Task objective:
Only the text of the records below belongs in the answer, copied exactly, with pictures omitted.

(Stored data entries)
○ ○ ○ ○
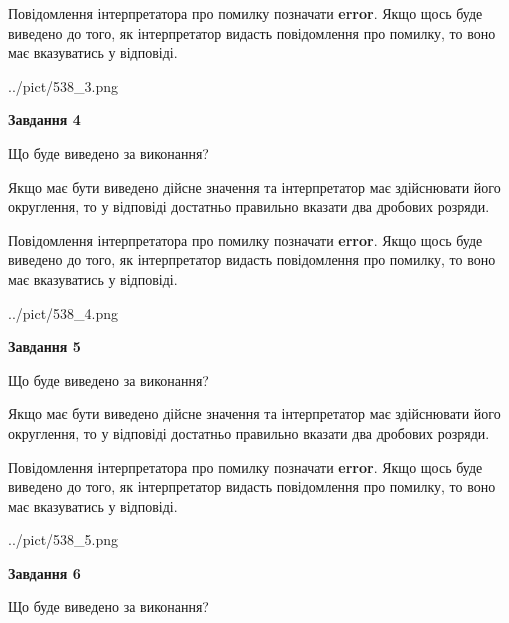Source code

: \documentclass[12pt, ukrainian]{article}
\begin{document}
{\begin {Large}
Повідомлення інтерпретатора про помилку позначати \textbf{error}.
Якщо щось буде виведено до того, як інтерпретатор видасть повідомлення про помилку, 
то воно має вказуватись у відповіді. \par

\begin{center}
	{../pict/538_3.png}
\end{center}
\newpage

{\begin {center}\textbf{Завдання 4}\end {center}}\par
Що буде виведено за виконання? \par

Якщо має бути виведено дійсне значення та інтерпретатор має здійснювати його округлення, 
то у відповіді достатньо правильно вказати два дробових розряди.

Повідомлення інтерпретатора про помилку позначати \textbf{error}.
Якщо щось буде виведено до того, як інтерпретатор видасть повідомлення про помилку, 
то воно має вказуватись у відповіді. \par

\begin{center}
	{../pict/538_4.png}
\end{center}
\newpage

{\begin {center}\textbf{Завдання 5}\end {center}}\par
Що буде виведено за виконання? \par

Якщо має бути виведено дійсне значення та інтерпретатор має здійснювати його округлення, 
то у відповіді достатньо правильно вказати два дробових розряди.

Повідомлення інтерпретатора про помилку позначати \textbf{error}.
Якщо щось буде виведено до того, як інтерпретатор видасть повідомлення про помилку, 
то воно має вказуватись у відповіді. \par

\begin{center}
	{../pict/538_5.png}
\end{center}
\newpage

{\begin {center}\textbf{Завдання 6}\end {center}}\par
Що буде виведено за виконання? \par


\end{Large}}
\end{document}
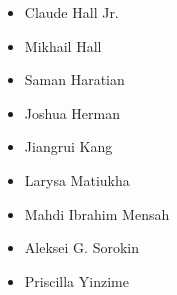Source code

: \begin{itemize}
	\item Claude Hall Jr.
	\item Mikhail Hall
	\item Saman Haratian
	\item Joshua Herman
	\item Jiangrui Kang
	\item Larysa Matiukha
	\item Mahdi Ibrahim Mensah
	\item Aleksei G. Sorokin
	\item Priscilla Yinzime
\end{itemize}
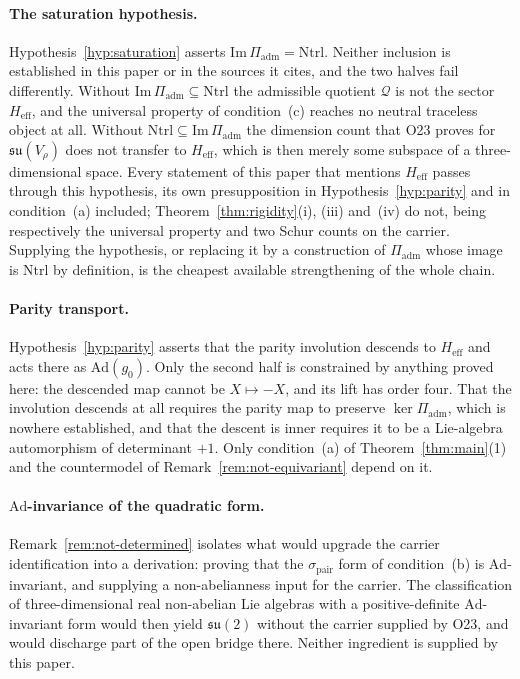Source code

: \documentclass[11pt,a4paper]{article}
\theoremstyle{remark}
\begin{document}
  \paragraph{The saturation hypothesis.}
  Hypothesis~\ref{hyp:saturation} asserts $\mathrm{Im}\,\Pi_{\mathrm{adm}} = \mathrm{Ntrl}$.
  Neither inclusion is established in this paper or in the sources it cites, and the two halves fail
  differently.
  Without $\mathrm{Im}\,\Pi_{\mathrm{adm}} \subseteq \mathrm{Ntrl}$ the admissible quotient
  $\mathcal{Q}$ is not the sector $H_{\mathrm{eff}}$, and the universal property of
  condition~(c) reaches no neutral traceless object at all.
  Without $\mathrm{Ntrl} \subseteq \mathrm{Im}\,\Pi_{\mathrm{adm}}$ the dimension count that O23
  proves for $\mathfrak{su}(V_\rho)$ does not transfer to $H_{\mathrm{eff}}$, which is then merely
  some subspace of a three-dimensional space.
  Every statement of this paper that mentions $H_{\mathrm{eff}}$ passes through this hypothesis,
  its own presupposition in Hypothesis~\ref{hyp:parity} and in condition~(a) included;
  Theorem~\ref{thm:rigidity}(i), (iii) and~(iv) do not, being respectively the universal property
  and two Schur counts on the carrier.
  Supplying the hypothesis, or replacing it by a construction of $\Pi_{\mathrm{adm}}$ whose image is
  $\mathrm{Ntrl}$ by definition, is the cheapest available strengthening of the whole chain.

  \paragraph{Parity transport.}
  Hypothesis~\ref{hyp:parity} asserts that the parity involution descends to $H_{\mathrm{eff}}$ and
  acts there as $\mathrm{Ad}(g_0)$.
  Only the second half is constrained by anything proved here: the descended map cannot be
  $X \mapsto -X$, and its lift has order four.
  That the involution descends at all requires the parity map to preserve
  $\ker \Pi_{\mathrm{adm}}$, which is nowhere established, and that the descent is inner requires it
  to be a Lie-algebra automorphism of determinant $+1$.
  Only condition~(a) of Theorem~\ref{thm:main}(1) and the countermodel of
  Remark~\ref{rem:not-equivariant} depend on it.

  \paragraph{$\mathrm{Ad}$-invariance of the quadratic form.}
  Remark~\ref{rem:not-determined} isolates what would upgrade the carrier identification into a
  derivation: proving that the $\sigma_{\mathrm{pair}}$ form of condition~(b) is
  $\mathrm{Ad}$-invariant, and supplying a non-abelianness input for the carrier.
  The classification of three-dimensional real non-abelian Lie algebras with a positive-definite
  $\mathrm{Ad}$-invariant form would then yield $\mathfrak{su}(2)$ without the carrier supplied by
  O23, and would discharge part of the open bridge there.
  Neither ingredient is supplied by this paper.
\end{document}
○ ○ ○ ○
Solved problem:
Source code

: \documentclass[12pt, ukrainian]{article}
\begin{document}
{\begin {Large}
Повідомлення інтерпретатора про помилку позначати \textbf{error}.
Якщо щось буде виведено до того, як інтерпретатор видасть повідомлення про помилку, 
то воно має вказуватись у відповіді. \par

\begin{center}
	{../pict/538_3.png}
\end{center}
\newpage

{\begin {center}\textbf{Завдання 4}\end {center}}\par
Що буде виведено за виконання? \par

Якщо має бути виведено дійсне значення та інтерпретатор має здійснювати його округлення, 
то у відповіді достатньо правильно вказати два дробових розряди.

Повідомлення інтерпретатора про помилку позначати \textbf{error}.
Якщо щось буде виведено до того, як інтерпретатор видасть повідомлення про помилку, 
то воно має вказуватись у відповіді. \par

\begin{center}
	{../pict/538_4.png}
\end{center}
\newpage

{\begin {center}\textbf{Завдання 5}\end {center}}\par
Що буде виведено за виконання? \par

Якщо має бути виведено дійсне значення та інтерпретатор має здійснювати його округлення, 
то у відповіді достатньо правильно вказати два дробових розряди.

Повідомлення інтерпретатора про помилку позначати \textbf{error}.
Якщо щось буде виведено до того, як інтерпретатор видасть повідомлення про помилку, 
то воно має вказуватись у відповіді. \par

\begin{center}
	{../pict/538_5.png}
\end{center}
\newpage

{\begin {center}\textbf{Завдання 6}\end {center}}\par
Що буде виведено за виконання? \par


\end{Large}}
\end{document}
Source code

: \begin{itemize}
	\item Claude Hall Jr.
	\item Mikhail Hall
	\item Saman Haratian
	\item Joshua Herman
	\item Jiangrui Kang
	\item Larysa Matiukha
	\item Mahdi Ibrahim Mensah
	\item Aleksei G. Sorokin
	\item Priscilla Yinzime
\end{itemize}
Source code

: \documentclass[11pt,a4paper]{article}
\theoremstyle{remark}
\begin{document}
  \paragraph{The saturation hypothesis.}
  Hypothesis~\ref{hyp:saturation} asserts $\mathrm{Im}\,\Pi_{\mathrm{adm}} = \mathrm{Ntrl}$.
  Neither inclusion is established in this paper or in the sources it cites, and the two halves fail
  differently.
  Without $\mathrm{Im}\,\Pi_{\mathrm{adm}} \subseteq \mathrm{Ntrl}$ the admissible quotient
  $\mathcal{Q}$ is not the sector $H_{\mathrm{eff}}$, and the universal property of
  condition~(c) reaches no neutral traceless object at all.
  Without $\mathrm{Ntrl} \subseteq \mathrm{Im}\,\Pi_{\mathrm{adm}}$ the dimension count that O23
  proves for $\mathfrak{su}(V_\rho)$ does not transfer to $H_{\mathrm{eff}}$, which is then merely
  some subspace of a three-dimensional space.
  Every statement of this paper that mentions $H_{\mathrm{eff}}$ passes through this hypothesis,
  its own presupposition in Hypothesis~\ref{hyp:parity} and in condition~(a) included;
  Theorem~\ref{thm:rigidity}(i), (iii) and~(iv) do not, being respectively the universal property
  and two Schur counts on the carrier.
  Supplying the hypothesis, or replacing it by a construction of $\Pi_{\mathrm{adm}}$ whose image is
  $\mathrm{Ntrl}$ by definition, is the cheapest available strengthening of the whole chain.

  \paragraph{Parity transport.}
  Hypothesis~\ref{hyp:parity} asserts that the parity involution descends to $H_{\mathrm{eff}}$ and
  acts there as $\mathrm{Ad}(g_0)$.
  Only the second half is constrained by anything proved here: the descended map cannot be
  $X \mapsto -X$, and its lift has order four.
  That the involution descends at all requires the parity map to preserve
  $\ker \Pi_{\mathrm{adm}}$, which is nowhere established, and that the descent is inner requires it
  to be a Lie-algebra automorphism of determinant $+1$.
  Only condition~(a) of Theorem~\ref{thm:main}(1) and the countermodel of
  Remark~\ref{rem:not-equivariant} depend on it.

  \paragraph{$\mathrm{Ad}$-invariance of the quadratic form.}
  Remark~\ref{rem:not-determined} isolates what would upgrade the carrier identification into a
  derivation: proving that the $\sigma_{\mathrm{pair}}$ form of condition~(b) is
  $\mathrm{Ad}$-invariant, and supplying a non-abelianness input for the carrier.
  The classification of three-dimensional real non-abelian Lie algebras with a positive-definite
  $\mathrm{Ad}$-invariant form would then yield $\mathfrak{su}(2)$ without the carrier supplied by
  O23, and would discharge part of the open bridge there.
  Neither ingredient is supplied by this paper.
\end{document}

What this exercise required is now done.